There is rising concern that fertilizer overuse could lead to falling productivity as the soil is depleted, threatening China’s food security. The country has only 9 percent of the world’s arable land and is feeding 23 percent of the world’s people on it, meaning that agriculture production is some of the most intensive on the planet.
According to Sources of Chinese Economic Growth, 1978-1996, written by Chris Bramall and published by Oxford University Press, China’s farm soils largely had severe nitrogen deficiencies. The rapid introduction of fertilizer, to which dwarf hybrids reacted vigorously, changed that dramatically. The Chinese government’s purchase of large ammonia-urea fertilizer plants, which went into production beginning in 1974, meant an explosion in crop productivity.
However, it didn’t take long for agricultural land to swing from nitrogen deficiency to nitrogen overload. According to a study, “Fertilizer is Acidifying Chinese Land” by Mara Hvistendahl, published on 11 Feb. 2010 in ScienceNOW, “for nearly all soil types found in China, soil pH has dropped 0.13 to 0.80 units since the early 1980s.” A drop on that scale normally takes hundreds of thousands of years, Hvistendahl writes.
“Beginning in the 1970s, Chinese farmers applied ever-increasing amounts of fertilizer with the hope that it would lead to bigger harvests. Instead of high yield, however they got water and air pollution. Today, agricultural experts estimate that in many parts of China, fertilizer use can be slashed by up to 60 percent.”
Yuan is one of the most admired men in China. He is the recipient of the World Food prize, the 2001 Magsaysay Award, the China State Supreme Science and Technology Award, the United National Food and Agriculture Organization Medal of Honor for Food Security and the 2004 Wolf Prize in Agriculture. His commercial hybrid rice variety, called Nan-you no. 2, is credited with helping to feed an extra 60 million more people in China alone.

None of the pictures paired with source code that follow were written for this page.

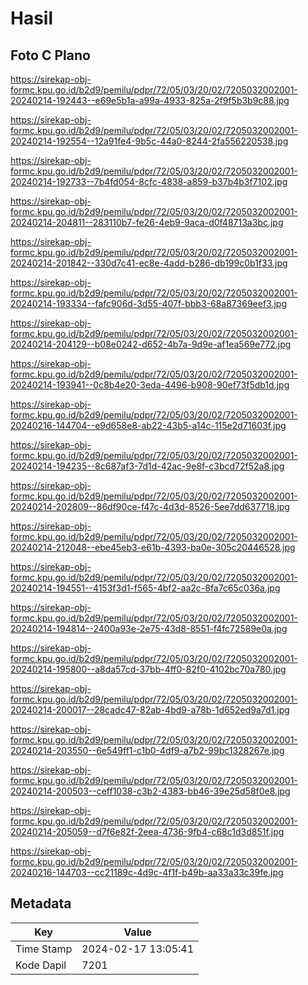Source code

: # Hasil

## Foto C Plano

https://sirekap-obj-formc.kpu.go.id/b2d9/pemilu/pdpr/72/05/03/20/02/7205032002001-20240214-192443--e69e5b1a-a99a-4933-825a-2f9f5b3b9c88.jpg

https://sirekap-obj-formc.kpu.go.id/b2d9/pemilu/pdpr/72/05/03/20/02/7205032002001-20240214-192554--12a91fe4-9b5c-44a0-8244-2fa556220538.jpg

https://sirekap-obj-formc.kpu.go.id/b2d9/pemilu/pdpr/72/05/03/20/02/7205032002001-20240214-192733--7b4fd054-8cfc-4838-a859-b37b4b3f7102.jpg

https://sirekap-obj-formc.kpu.go.id/b2d9/pemilu/pdpr/72/05/03/20/02/7205032002001-20240214-204811--283110b7-fe26-4eb9-9aca-d0f48713a3bc.jpg

https://sirekap-obj-formc.kpu.go.id/b2d9/pemilu/pdpr/72/05/03/20/02/7205032002001-20240214-201842--330d7c41-ec8e-4add-b286-db199c0b1f33.jpg

https://sirekap-obj-formc.kpu.go.id/b2d9/pemilu/pdpr/72/05/03/20/02/7205032002001-20240214-193334--fafc906d-3d55-407f-bbb3-68a87369eef3.jpg

https://sirekap-obj-formc.kpu.go.id/b2d9/pemilu/pdpr/72/05/03/20/02/7205032002001-20240214-204129--b08e0242-d652-4b7a-9d9e-af1ea569e772.jpg

https://sirekap-obj-formc.kpu.go.id/b2d9/pemilu/pdpr/72/05/03/20/02/7205032002001-20240214-193941--0c8b4e20-3eda-4496-b908-90ef73f5db1d.jpg

https://sirekap-obj-formc.kpu.go.id/b2d9/pemilu/pdpr/72/05/03/20/02/7205032002001-20240216-144704--e9d658e8-ab22-43b5-a14c-115e2d71603f.jpg

https://sirekap-obj-formc.kpu.go.id/b2d9/pemilu/pdpr/72/05/03/20/02/7205032002001-20240214-194235--8c687af3-7d1d-42ac-9e8f-c3bcd72f52a8.jpg

https://sirekap-obj-formc.kpu.go.id/b2d9/pemilu/pdpr/72/05/03/20/02/7205032002001-20240214-202809--86df90ce-f47c-4d3d-8526-5ee7dd637718.jpg

https://sirekap-obj-formc.kpu.go.id/b2d9/pemilu/pdpr/72/05/03/20/02/7205032002001-20240214-212048--ebe45eb3-e61b-4393-ba0e-305c20446528.jpg

https://sirekap-obj-formc.kpu.go.id/b2d9/pemilu/pdpr/72/05/03/20/02/7205032002001-20240214-194551--4153f3d1-f565-4bf2-aa2c-8fa7c65c036a.jpg

https://sirekap-obj-formc.kpu.go.id/b2d9/pemilu/pdpr/72/05/03/20/02/7205032002001-20240214-194814--2400a93e-2e75-43d8-8551-f4fc72589e0a.jpg

https://sirekap-obj-formc.kpu.go.id/b2d9/pemilu/pdpr/72/05/03/20/02/7205032002001-20240214-195800--a8da57cd-37bb-4ff0-82f0-4102bc70a780.jpg

https://sirekap-obj-formc.kpu.go.id/b2d9/pemilu/pdpr/72/05/03/20/02/7205032002001-20240214-200017--28cadc47-82ab-4bd9-a78b-1d652ed9a7d1.jpg

https://sirekap-obj-formc.kpu.go.id/b2d9/pemilu/pdpr/72/05/03/20/02/7205032002001-20240214-203550--6e549ff1-c1b0-4df9-a7b2-99bc1328267e.jpg

https://sirekap-obj-formc.kpu.go.id/b2d9/pemilu/pdpr/72/05/03/20/02/7205032002001-20240214-200503--ceff1038-c3b2-4383-bb46-39e25d58f0e8.jpg

https://sirekap-obj-formc.kpu.go.id/b2d9/pemilu/pdpr/72/05/03/20/02/7205032002001-20240214-205059--d7f6e82f-2eea-4736-9fb4-c68c1d3d851f.jpg

https://sirekap-obj-formc.kpu.go.id/b2d9/pemilu/pdpr/72/05/03/20/02/7205032002001-20240216-144703--cc21189c-4d9c-4f1f-b49b-aa33a33c39fe.jpg


## Metadata

| Key        | Value               |
| ---------- | ------------------- |
| Time Stamp | 2024-02-17 13:05:41 |
| Kode Dapil | 7201                |



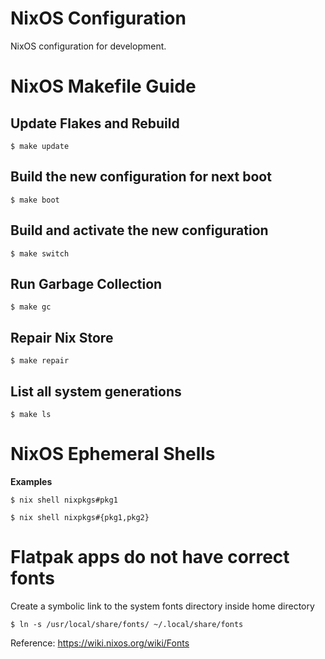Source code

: # NixOS Configuration

NixOS configuration for development.

# NixOS Makefile Guide

## Update Flakes and Rebuild

    $ make update

## Build the new configuration for next boot

    $ make boot

## Build and activate the new configuration

    $ make switch

## Run Garbage Collection

    $ make gc

## Repair Nix Store

    $ make repair

## List all system generations

    $ make ls

# NixOS Ephemeral Shells

**Examples**

    $ nix shell nixpkgs#pkg1

    $ nix shell nixpkgs#{pkg1,pkg2}


# Flatpak apps do not have correct fonts

Create a symbolic link to the system fonts directory inside home directory

    $ ln -s /usr/local/share/fonts/ ~/.local/share/fonts

Reference: https://wiki.nixos.org/wiki/Fonts
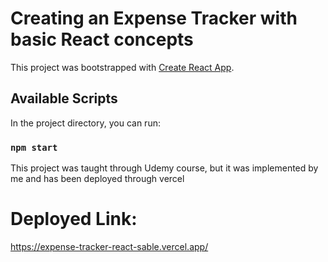 # Creating an Expense Tracker with basic React concepts

This project was bootstrapped with [Create React App](https://github.com/facebook/create-react-app).

## Available Scripts

In the project directory, you can run:

### `npm start`

This project was taught through Udemy course, but it was implemented by me and has been deployed through vercel

# Deployed Link:

https://expense-tracker-react-sable.vercel.app/
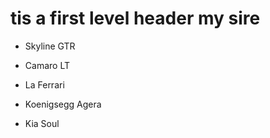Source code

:# tis a first level header my sire
- Skyline GTR
* Camaro LT
+ La Ferrari
- Koenigsegg Agera
* Kia Soul
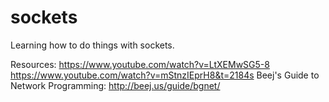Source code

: # sockets
Learning how to do things with sockets.

Resources:
https://www.youtube.com/watch?v=LtXEMwSG5-8
https://www.youtube.com/watch?v=mStnzIEprH8&t=2184s
Beej's Guide to Network Programming: http://beej.us/guide/bgnet/
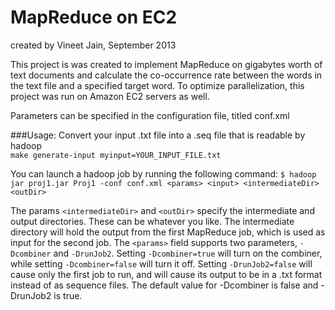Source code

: MapReduce on EC2
================
created by Vineet Jain, September 2013

This project is was created to implement MapReduce on gigabytes worth of text documents and calculate the co-occurrence
rate between the words in the text file and a specified target word. To optimize parallelization, this project was run
on Amazon EC2 servers as well.

Parameters can be specified in the configuration file, titled conf.xml

###Usage:
Convert your input .txt file into a .seq file that is readable by hadoop  
`make generate-input myinput=YOUR_INPUT_FILE.txt`

You can launch a hadoop job by running the following command:
`$ hadoop jar proj1.jar Proj1 -conf conf.xml <params> <input> <intermediateDir> <outDir>`

The params `<intermediateDir>` and `<outDir>` specify the intermediate and output directories. These can be whatever you like. The intermediate directory will hold the output from the first MapReduce job, which is used as input for the second job. The `<params>` field supports two parameters, `-Dcombiner` and `-DrunJob2`. Setting `-Dcombiner=true` will turn on the combiner, while setting `-Dcombiner=false` will turn it off. Setting `-DrunJob2=false` will cause only the first job to run, and will cause its output to be in a .txt format instead of as sequence files. The default value for -Dcombiner is false and -DrunJob2 is true.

Yuan began his research in the 1970s with a dwarf rice, a commercial hybrid variety called Nan-you No. 2, which dramatically increased crop yield, and is credited with helping feed an extra 60 million more people per year in China alone. It is estimated that as much as 60 percent of the rice grown n China was developed by Dr Yuan and his team. He has spent the last 30 years teaching his techniques to thousands of scientists and researchers in over 25 countries in Asia, Africa and the Americas. He is the 2004 recipient of the World Food Prize, the 2001 Magsaysay Award, China’s State Supreme Science and Technology Award (often referred to as the "Nobel Prize of China"), the UN FAO Medal of Honor for Food Security, and the 2004 Wolf Prize in Agriculture.
According to the website of Yuan Longping High-Tech Agriculture Co.,Ltd, Dr Yuan’s company, “Better farming practices, including the use of high quality fertilizers that produces higher crop yields will allow farmers to divert cultivated land areas to cash crops while maintaining their grain quotas.”
By contrast, scientists at the Chinese Academy of Agricultural Scientists in Beijing, in cooperation with the International Rice Research Institute n the Philippines, have spent nearly 14 years seeking to develop a high-yielding rice that uses neither fertilizers nor pesticides. The process involves the painstaking crossbreeding of hundreds of strains of rice to fashion plants that are resistant to diseases and bugs, need no fertilizer and raise yields dramatically. Their experiments have led to rice that can increase yields to as much as six metric tons per hectare in Africa, higher in Asia where agricultural methods are more advanced.
Both Yuan’s rice and the Chinese Academy’s version are classified as hybrids rather than genetically modified varieties because they are being produced without using modern genetic techniques. Sales of GM rice are banned in China.